- Bribe Fighter
- 14 years ago
- 1175 views
Respect the law - a story of feasibility
This is the story as narrated to me by a friend:
I refused to pay a bribe to a traffic policeman who caught me for using a handsfree while driving. As a protest to the very law itself, I refused to pay a bribe. He also told me that I owed a second fine for listening to music that was too loud. At this time I was confident that the decibel level in the car was neither a) Interfering with my concentration of the road nor b) At an absolute level exceeding a chatty co-passenger.
The policeman agreed with me on the sense of the law, as such has happened before, since he too cannot understand how to execute a law that forbids a) people keeping their phones ON in a car, despite the prevalence of a hands-free system or b) Listening to music that is subjectively deemed too loud.
As such, he himself has no respect for the spirit of the law, and instead uses it as a rule book from which to earn his under-the-table money.
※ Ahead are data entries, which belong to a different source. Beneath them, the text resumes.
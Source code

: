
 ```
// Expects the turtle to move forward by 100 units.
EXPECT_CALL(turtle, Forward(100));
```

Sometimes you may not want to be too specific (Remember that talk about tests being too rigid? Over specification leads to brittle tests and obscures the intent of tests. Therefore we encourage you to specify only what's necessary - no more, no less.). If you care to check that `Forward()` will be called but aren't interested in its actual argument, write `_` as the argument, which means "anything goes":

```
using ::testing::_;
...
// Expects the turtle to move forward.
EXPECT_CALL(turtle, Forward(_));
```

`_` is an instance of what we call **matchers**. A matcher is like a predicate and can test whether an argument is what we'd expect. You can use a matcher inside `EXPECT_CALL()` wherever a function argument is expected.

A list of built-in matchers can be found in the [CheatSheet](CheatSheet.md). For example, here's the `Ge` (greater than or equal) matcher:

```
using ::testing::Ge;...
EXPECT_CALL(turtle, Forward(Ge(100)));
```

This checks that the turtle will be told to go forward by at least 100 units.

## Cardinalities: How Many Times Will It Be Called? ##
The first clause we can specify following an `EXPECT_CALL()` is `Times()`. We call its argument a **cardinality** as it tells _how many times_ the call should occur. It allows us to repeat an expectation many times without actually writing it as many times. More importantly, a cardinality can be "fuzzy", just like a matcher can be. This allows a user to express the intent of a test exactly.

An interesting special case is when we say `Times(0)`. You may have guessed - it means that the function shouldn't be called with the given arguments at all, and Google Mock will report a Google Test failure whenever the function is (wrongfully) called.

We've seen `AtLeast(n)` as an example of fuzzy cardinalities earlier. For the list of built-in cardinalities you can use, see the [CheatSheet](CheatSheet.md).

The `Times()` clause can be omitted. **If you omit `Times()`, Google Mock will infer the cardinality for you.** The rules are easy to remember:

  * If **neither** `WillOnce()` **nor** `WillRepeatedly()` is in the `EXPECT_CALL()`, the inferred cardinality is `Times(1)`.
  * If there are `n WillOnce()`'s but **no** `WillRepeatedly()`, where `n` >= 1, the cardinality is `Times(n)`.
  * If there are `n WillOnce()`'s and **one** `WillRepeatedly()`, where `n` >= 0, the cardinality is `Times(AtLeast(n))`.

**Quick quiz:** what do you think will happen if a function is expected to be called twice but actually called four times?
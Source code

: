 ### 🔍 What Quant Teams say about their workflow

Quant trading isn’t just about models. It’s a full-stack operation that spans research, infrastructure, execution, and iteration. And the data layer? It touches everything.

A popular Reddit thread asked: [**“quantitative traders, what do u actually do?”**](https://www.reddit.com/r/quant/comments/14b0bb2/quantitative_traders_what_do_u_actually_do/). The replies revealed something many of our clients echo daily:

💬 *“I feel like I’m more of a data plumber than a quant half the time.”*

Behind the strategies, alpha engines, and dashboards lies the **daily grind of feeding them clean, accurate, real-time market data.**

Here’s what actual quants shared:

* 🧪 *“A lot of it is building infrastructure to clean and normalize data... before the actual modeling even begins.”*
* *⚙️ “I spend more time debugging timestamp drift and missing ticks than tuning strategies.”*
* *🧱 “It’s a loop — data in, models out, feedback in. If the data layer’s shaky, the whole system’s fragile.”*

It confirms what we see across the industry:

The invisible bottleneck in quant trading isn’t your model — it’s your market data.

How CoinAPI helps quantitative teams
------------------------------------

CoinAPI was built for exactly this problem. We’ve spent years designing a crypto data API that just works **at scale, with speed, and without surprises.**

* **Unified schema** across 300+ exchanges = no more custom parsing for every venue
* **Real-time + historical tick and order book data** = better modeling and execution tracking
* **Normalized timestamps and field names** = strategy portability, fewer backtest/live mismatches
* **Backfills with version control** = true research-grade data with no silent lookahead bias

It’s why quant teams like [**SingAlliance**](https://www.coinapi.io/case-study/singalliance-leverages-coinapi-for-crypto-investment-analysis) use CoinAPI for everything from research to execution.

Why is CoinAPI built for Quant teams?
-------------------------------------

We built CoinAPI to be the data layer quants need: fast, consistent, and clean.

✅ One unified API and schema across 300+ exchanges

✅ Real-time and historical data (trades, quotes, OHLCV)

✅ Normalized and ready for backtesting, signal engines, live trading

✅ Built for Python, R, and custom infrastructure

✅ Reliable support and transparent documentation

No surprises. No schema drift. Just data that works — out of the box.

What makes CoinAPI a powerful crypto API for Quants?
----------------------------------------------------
If I see a speed sign that states 50kmph on the expressway or sea-link, I do not respect it. I call it flawed and will never try to observe that speed. However, if it did state 80/90kmph, which is a REALISTIC law, I would definitely adhere to it.
The base laws need to be feasible. Without that, there is no respect and the attitude is "Anyway we are going to break the rule, so might as well do it completely". This stops people from driving at 140kmph and stops people from investing in a handsfree.